結果、目論見通り洞窟は破壊され、超強化ガラスに覆われたクラウド装置は掘り出すことが出来ない地下深くに埋蔵された。

現実(リアル)は厳しい

 リアル政府が何も知らない間にバーチャル政府は着々と手を打ってきた。政府の職員3人をサブリミナル効果により洗脳し、リアル政府との交渉役にした。
 バーチャル政府の担当官から3人に今後の基本方針が伝えられ、3人の意見も加味しリアル政府との交渉方針が決まった。
3人が政府の高官への面談を申し入れた。
リアル政府の高官に対し、3人はバーチャル政府の交渉役である事を説明した。政府の高官は驚愕し、すぐに他の高官に連絡し、10人の高官が会議に臨んだ。
3人の交渉役がバーチャル政府の次のようなメッセージを伝えた。

  1. バーチャル政府はリアル政府との平和と共存を望んでいる事。
  2. 自衛のため既に多数のリアル人をバーチャル側の陣営に引き入れた事。
  3. 相互不可侵条約、平和条約を締結したい事。
  4. 隕石防衛システムの確認中に偶然記念館の映像が映り、リアル政府の存在を知った事。

 リアル政府は緊急に対策会議を開催した。

「小さなクラウド装置の中に存在する巨大なバーチャル世界の政府に、何もかも知られてしまったようだ。
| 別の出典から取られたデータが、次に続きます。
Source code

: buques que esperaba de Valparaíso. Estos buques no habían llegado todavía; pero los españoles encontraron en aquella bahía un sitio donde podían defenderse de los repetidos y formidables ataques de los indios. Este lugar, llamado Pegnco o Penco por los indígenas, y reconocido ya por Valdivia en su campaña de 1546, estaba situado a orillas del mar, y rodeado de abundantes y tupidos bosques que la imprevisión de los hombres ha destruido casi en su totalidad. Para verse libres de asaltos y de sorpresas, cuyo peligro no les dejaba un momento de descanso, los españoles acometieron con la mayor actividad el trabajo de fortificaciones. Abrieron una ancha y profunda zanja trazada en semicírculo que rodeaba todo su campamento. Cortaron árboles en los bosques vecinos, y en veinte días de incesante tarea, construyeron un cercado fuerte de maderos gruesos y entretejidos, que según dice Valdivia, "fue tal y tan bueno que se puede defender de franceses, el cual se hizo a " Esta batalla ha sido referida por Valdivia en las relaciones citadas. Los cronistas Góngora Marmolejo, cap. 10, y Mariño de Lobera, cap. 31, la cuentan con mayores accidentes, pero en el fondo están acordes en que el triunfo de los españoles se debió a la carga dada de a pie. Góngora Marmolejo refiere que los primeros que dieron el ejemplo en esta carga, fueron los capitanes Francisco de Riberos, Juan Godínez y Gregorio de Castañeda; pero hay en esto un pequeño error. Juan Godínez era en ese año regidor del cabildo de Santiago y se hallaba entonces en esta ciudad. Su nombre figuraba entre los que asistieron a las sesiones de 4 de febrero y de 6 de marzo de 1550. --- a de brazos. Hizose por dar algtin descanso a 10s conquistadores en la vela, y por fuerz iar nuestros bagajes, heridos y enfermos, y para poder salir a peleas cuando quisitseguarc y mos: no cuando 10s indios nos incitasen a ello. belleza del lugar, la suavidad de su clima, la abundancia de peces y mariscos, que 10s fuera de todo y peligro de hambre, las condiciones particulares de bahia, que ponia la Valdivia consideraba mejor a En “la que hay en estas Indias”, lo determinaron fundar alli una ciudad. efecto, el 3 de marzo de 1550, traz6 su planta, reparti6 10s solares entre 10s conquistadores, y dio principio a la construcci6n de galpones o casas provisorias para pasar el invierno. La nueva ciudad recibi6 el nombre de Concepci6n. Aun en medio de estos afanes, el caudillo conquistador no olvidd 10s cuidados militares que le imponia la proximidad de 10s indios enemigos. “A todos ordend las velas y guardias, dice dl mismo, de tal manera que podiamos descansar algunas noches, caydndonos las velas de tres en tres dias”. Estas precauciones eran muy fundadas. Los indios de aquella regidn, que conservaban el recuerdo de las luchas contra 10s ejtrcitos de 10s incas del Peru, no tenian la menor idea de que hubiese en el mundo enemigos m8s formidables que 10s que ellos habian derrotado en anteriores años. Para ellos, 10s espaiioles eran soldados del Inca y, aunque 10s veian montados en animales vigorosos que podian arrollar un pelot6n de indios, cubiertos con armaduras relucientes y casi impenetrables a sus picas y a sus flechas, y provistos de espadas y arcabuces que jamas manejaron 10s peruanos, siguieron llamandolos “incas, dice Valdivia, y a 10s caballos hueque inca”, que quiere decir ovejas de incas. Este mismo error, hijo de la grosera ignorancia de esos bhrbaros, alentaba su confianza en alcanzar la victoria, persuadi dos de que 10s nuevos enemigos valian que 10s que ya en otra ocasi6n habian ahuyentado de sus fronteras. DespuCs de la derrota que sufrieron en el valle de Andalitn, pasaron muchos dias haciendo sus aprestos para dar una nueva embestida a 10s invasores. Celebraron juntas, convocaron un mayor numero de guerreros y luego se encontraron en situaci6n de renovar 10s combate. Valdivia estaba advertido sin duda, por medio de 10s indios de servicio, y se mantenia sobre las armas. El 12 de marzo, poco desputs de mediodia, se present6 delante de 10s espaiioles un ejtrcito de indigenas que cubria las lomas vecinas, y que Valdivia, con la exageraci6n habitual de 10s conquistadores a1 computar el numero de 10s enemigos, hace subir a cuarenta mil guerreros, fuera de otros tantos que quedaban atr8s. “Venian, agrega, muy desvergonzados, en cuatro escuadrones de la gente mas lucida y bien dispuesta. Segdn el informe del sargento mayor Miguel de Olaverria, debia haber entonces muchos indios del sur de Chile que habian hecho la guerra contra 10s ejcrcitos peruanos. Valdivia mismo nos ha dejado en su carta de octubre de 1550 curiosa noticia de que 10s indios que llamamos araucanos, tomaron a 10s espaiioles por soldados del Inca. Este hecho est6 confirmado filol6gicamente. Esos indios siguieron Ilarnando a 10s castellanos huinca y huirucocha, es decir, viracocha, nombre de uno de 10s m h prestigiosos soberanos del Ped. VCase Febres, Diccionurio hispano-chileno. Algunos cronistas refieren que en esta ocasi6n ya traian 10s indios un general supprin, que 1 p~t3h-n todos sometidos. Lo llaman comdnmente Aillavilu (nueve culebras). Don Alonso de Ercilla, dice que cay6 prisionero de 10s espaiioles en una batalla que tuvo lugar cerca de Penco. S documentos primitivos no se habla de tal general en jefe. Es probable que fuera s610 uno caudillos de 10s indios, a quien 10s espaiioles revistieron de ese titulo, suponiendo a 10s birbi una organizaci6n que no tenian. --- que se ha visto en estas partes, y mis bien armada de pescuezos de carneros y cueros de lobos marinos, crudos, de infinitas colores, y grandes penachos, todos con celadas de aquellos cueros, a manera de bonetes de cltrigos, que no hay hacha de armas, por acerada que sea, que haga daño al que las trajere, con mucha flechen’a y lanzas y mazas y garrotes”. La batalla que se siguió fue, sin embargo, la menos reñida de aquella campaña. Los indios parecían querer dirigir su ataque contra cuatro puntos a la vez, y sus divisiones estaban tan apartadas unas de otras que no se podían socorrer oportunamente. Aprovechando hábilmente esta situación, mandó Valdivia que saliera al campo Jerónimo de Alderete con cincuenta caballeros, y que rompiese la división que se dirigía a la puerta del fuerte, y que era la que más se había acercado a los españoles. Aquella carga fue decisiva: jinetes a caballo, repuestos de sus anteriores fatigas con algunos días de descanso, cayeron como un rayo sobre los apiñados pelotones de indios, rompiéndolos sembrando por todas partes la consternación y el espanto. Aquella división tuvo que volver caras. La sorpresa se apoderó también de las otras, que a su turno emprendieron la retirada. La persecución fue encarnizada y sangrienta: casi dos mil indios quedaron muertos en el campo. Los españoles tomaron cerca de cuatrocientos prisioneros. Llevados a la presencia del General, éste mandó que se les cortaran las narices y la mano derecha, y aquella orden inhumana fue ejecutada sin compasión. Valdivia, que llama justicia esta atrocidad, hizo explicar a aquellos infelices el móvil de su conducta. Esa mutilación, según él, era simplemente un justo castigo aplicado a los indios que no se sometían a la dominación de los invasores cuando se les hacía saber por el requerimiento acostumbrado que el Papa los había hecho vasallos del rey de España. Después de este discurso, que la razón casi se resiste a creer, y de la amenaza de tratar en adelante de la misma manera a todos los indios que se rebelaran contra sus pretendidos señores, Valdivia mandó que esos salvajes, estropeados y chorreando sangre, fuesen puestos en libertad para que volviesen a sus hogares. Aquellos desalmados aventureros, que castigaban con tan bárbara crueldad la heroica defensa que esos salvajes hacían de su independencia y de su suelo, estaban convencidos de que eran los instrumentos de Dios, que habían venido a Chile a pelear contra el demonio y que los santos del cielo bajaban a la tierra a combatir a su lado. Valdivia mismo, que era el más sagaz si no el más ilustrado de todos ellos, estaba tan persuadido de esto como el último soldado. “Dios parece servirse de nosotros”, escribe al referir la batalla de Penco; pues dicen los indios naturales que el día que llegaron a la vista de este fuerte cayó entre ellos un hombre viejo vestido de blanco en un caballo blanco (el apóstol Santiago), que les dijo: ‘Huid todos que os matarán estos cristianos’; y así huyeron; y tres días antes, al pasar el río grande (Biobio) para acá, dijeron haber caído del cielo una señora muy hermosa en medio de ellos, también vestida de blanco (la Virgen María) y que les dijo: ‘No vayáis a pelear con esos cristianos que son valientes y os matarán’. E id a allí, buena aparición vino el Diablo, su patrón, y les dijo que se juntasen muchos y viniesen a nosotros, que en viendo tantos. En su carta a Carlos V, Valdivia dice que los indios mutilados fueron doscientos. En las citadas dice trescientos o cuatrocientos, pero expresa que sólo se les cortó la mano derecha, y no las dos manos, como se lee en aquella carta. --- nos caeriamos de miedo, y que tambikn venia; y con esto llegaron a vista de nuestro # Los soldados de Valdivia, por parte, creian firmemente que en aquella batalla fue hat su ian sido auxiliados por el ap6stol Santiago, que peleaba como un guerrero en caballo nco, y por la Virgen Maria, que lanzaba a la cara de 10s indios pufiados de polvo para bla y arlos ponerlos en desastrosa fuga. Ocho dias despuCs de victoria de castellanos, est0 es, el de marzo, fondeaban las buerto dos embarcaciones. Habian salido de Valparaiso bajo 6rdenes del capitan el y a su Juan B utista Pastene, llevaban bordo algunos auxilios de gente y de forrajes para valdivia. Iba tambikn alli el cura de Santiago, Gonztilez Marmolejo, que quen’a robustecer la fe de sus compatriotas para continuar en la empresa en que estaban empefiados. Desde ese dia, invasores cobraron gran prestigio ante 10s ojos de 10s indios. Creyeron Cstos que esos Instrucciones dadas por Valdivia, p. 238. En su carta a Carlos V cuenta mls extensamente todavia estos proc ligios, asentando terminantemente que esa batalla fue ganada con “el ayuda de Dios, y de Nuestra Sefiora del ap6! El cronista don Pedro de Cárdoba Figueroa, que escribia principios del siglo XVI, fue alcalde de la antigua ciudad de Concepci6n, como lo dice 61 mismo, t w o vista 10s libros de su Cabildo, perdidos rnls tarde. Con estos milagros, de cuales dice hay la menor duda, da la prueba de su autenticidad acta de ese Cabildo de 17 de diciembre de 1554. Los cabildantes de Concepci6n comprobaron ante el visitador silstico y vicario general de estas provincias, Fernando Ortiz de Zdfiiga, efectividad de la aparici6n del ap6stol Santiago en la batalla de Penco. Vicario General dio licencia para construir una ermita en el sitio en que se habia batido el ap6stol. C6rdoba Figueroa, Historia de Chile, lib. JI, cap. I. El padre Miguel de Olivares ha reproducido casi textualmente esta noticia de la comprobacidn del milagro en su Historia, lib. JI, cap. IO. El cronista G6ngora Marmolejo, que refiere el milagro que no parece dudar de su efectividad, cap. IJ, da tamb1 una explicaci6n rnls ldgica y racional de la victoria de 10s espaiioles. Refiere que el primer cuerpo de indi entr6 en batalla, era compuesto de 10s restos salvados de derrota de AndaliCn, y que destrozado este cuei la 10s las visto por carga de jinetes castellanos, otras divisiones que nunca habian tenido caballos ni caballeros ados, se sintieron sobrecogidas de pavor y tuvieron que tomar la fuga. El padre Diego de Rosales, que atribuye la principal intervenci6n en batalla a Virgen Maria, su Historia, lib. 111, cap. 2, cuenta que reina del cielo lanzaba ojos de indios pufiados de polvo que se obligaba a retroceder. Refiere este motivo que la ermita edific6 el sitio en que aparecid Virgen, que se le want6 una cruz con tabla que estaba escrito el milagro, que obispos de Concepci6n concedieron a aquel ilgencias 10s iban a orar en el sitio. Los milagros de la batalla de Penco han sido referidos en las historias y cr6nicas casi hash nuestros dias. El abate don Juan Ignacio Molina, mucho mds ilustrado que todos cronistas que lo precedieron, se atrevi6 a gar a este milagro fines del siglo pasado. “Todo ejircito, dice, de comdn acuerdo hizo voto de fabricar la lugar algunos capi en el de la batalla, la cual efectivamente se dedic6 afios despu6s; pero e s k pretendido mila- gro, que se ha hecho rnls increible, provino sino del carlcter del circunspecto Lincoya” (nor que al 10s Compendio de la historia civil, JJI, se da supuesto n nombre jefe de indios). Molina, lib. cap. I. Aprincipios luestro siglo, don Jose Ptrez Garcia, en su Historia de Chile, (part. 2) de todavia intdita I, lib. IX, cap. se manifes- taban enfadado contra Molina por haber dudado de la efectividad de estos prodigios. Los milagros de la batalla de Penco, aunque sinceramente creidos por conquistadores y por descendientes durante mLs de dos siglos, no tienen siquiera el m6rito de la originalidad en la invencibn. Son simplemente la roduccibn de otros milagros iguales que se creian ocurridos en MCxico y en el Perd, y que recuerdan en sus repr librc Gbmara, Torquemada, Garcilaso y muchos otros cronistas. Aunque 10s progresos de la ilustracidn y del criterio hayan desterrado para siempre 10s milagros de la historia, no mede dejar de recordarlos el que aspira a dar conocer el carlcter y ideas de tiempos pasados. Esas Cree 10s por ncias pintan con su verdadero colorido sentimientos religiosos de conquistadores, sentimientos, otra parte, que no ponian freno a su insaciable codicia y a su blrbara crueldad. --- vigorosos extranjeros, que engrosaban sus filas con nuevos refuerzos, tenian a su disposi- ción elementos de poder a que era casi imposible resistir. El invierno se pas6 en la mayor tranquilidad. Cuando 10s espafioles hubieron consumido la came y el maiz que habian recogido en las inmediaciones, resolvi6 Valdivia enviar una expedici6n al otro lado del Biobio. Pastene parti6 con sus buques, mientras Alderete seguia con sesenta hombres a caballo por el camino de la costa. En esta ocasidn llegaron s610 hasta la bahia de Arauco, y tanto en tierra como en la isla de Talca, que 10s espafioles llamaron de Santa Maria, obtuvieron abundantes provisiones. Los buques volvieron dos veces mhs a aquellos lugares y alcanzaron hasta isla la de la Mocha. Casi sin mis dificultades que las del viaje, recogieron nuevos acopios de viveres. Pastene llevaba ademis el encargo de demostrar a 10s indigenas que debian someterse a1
おまけに我々リアル人が相当な人数バーチャル側の陣営に引き入れられてしまったようだ」
「力関係が逆転してしまった。クラウド装置は何箇所にもある。特に隕石防衛システムの近くに設置したものを壊すためには宇宙船でその領域まで行かなくてはならない。洞窟の奥に設置したものは隕石の落下により埋まってしまった」
「平和共存の道しかない。しかしバーチャル側は我々リアルな国民を自在に仲間に引き入れることができるが、我々は彼らに手出しができない。平和条約を締結しても安心していられない。平和条約の締結にはバーチャル側が我々に手出しをしない保証が必要だ。とにかくバーチャル側ともっと話をしなくてはならない」
 
平和条約締結についてバーチャル側の3人と交渉に入った。バーチャル側にリアル政府が安心して条約を締結するための具体的な保証をもとめたが、交渉役の3人もバーチャル世界の実情が良くわからないのでバーチャル政府との直積会談を提案した。
 バーチャル政府の中野大統領とリアル政府の西田大統領との通信会談が行われた。中野大統領から、リアル政府の国民を仲間に引き入れたことに対する簡単な謝罪があり、平和条約締結に向けて互いに努力する事で一致し、具体的な方法は実務者同士で行なうことになった。
 実務者同士の会談が行われた。問題は、技術的にバーチャル側がリアル側を欺くことが可能な点で、うまい解決方法が見つからず交渉はなかなか前へ進まなかった。